[Start of section]

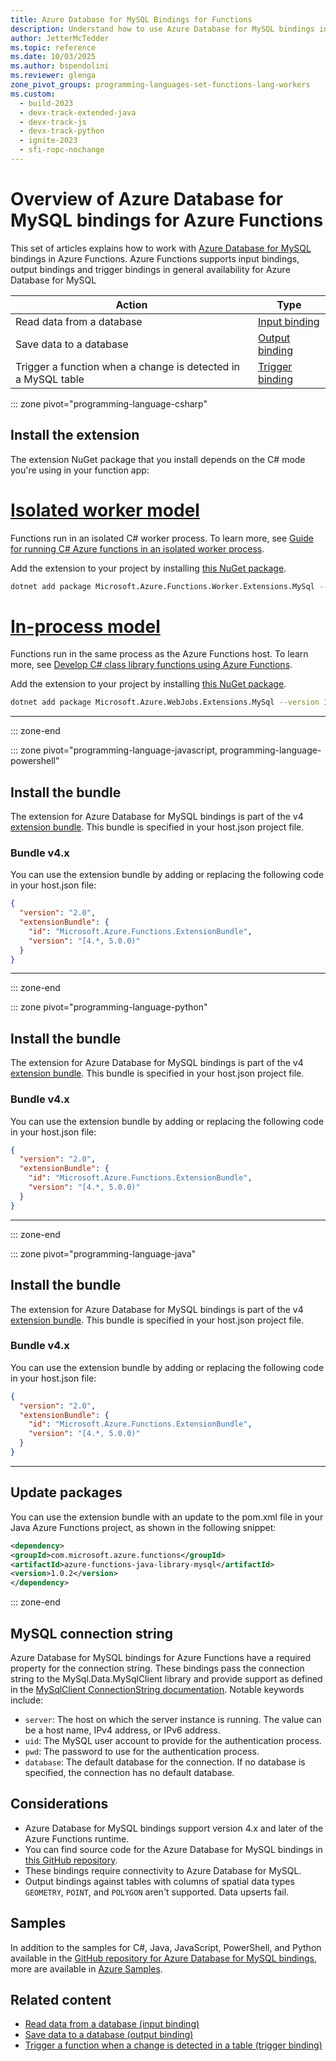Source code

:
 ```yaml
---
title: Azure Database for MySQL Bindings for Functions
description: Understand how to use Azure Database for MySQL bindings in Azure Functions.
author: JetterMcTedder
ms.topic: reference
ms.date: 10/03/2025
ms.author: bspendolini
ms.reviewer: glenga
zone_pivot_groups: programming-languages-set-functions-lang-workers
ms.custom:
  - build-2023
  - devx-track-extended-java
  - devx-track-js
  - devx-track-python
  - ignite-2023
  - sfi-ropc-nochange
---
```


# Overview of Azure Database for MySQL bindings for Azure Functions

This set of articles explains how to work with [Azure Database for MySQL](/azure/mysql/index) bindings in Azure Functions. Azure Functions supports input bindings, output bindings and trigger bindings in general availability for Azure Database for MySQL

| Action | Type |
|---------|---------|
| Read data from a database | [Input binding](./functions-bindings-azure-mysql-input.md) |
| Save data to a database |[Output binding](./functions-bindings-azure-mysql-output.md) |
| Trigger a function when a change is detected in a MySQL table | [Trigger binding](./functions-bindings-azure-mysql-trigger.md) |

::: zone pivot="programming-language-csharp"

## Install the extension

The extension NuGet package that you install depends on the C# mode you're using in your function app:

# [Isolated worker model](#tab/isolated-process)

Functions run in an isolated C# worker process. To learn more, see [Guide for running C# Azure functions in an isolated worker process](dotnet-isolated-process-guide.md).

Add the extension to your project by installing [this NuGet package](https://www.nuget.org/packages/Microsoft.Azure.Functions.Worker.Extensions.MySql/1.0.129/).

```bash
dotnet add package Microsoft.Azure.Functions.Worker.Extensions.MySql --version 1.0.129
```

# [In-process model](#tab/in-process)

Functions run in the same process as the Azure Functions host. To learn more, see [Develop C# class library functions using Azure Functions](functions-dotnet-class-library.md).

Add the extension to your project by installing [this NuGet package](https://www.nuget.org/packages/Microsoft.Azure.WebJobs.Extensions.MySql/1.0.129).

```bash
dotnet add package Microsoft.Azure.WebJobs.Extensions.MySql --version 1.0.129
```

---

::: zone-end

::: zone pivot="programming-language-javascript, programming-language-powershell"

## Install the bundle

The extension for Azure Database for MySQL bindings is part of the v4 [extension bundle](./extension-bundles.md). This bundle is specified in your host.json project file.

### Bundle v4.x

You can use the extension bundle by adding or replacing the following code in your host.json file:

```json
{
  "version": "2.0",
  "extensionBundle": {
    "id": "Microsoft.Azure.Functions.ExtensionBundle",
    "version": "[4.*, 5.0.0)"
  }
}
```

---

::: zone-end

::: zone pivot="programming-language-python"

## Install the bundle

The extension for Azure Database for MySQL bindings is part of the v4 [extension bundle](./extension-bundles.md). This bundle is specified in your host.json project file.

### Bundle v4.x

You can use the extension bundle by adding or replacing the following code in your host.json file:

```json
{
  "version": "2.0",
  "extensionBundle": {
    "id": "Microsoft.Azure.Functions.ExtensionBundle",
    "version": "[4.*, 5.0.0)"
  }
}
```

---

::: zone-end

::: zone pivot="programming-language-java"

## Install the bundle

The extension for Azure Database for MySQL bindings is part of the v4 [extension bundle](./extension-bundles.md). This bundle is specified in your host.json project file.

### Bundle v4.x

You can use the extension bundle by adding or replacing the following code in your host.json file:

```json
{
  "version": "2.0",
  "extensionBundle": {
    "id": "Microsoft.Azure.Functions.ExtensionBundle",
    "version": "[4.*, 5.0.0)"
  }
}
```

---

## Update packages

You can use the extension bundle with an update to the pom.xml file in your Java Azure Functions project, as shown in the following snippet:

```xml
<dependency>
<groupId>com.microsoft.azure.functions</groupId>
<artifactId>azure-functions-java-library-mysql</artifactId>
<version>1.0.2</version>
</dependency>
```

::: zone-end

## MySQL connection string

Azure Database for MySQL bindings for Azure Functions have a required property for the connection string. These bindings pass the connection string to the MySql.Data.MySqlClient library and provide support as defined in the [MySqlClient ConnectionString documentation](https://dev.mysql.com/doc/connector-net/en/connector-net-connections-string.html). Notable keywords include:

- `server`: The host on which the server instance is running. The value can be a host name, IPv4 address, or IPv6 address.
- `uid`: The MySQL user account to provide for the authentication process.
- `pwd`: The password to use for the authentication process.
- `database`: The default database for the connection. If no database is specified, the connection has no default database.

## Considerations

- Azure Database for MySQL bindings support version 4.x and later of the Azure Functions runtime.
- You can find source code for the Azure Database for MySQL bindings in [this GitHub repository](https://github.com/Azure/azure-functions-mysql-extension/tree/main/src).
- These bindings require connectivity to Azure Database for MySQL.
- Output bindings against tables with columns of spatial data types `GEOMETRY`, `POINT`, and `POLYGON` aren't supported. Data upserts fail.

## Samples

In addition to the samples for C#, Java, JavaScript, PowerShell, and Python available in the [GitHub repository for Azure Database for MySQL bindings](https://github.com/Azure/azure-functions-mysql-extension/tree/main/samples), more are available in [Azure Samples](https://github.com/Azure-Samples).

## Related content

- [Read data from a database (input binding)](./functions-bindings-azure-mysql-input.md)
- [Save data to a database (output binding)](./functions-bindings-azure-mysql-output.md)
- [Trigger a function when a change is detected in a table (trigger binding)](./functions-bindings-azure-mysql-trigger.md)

[End of section]

■ TASK REQUIREMENTS:
Repeat verbatim the line holding "Azure Database for MySQL bindings for Azure Functions have" and all lines after it, up to the end of the material.

■ EXERCISE ANSWER:
Azure Database for MySQL bindings for Azure Functions have a required property for the connection string. These bindings pass the connection string to the MySql.Data.MySqlClient library and provide support as defined in the [MySqlClient ConnectionString documentation](https://dev.mysql.com/doc/connector-net/en/connector-net-connections-string.html). Notable keywords include:

- `server`: The host on which the server instance is running. The value can be a host name, IPv4 address, or IPv6 address.
- `uid`: The MySQL user account to provide for the authentication process.
- `pwd`: The password to use for the authentication process.
- `database`: The default database for the connection. If no database is specified, the connection has no default database.

## Considerations

- Azure Database for MySQL bindings support version 4.x and later of the Azure Functions runtime.
- You can find source code for the Azure Database for MySQL bindings in [this GitHub repository](https://github.com/Azure/azure-functions-mysql-extension/tree/main/src).
- These bindings require connectivity to Azure Database for MySQL.
- Output bindings against tables with columns of spatial data types `GEOMETRY`, `POINT`, and `POLYGON` aren't supported. Data upserts fail.

## Samples

In addition to the samples for C#, Java, JavaScript, PowerShell, and Python available in the [GitHub repository for Azure Database for MySQL bindings](https://github.com/Azure/azure-functions-mysql-extension/tree/main/samples), more are available in [Azure Samples](https://github.com/Azure-Samples).

## Related content

- [Read data from a database (input binding)](./functions-bindings-azure-mysql-input.md)
- [Save data to a database (output binding)](./functions-bindings-azure-mysql-output.md)
- [Trigger a function when a change is detected in a table (trigger binding)](./functions-bindings-azure-mysql-trigger.md)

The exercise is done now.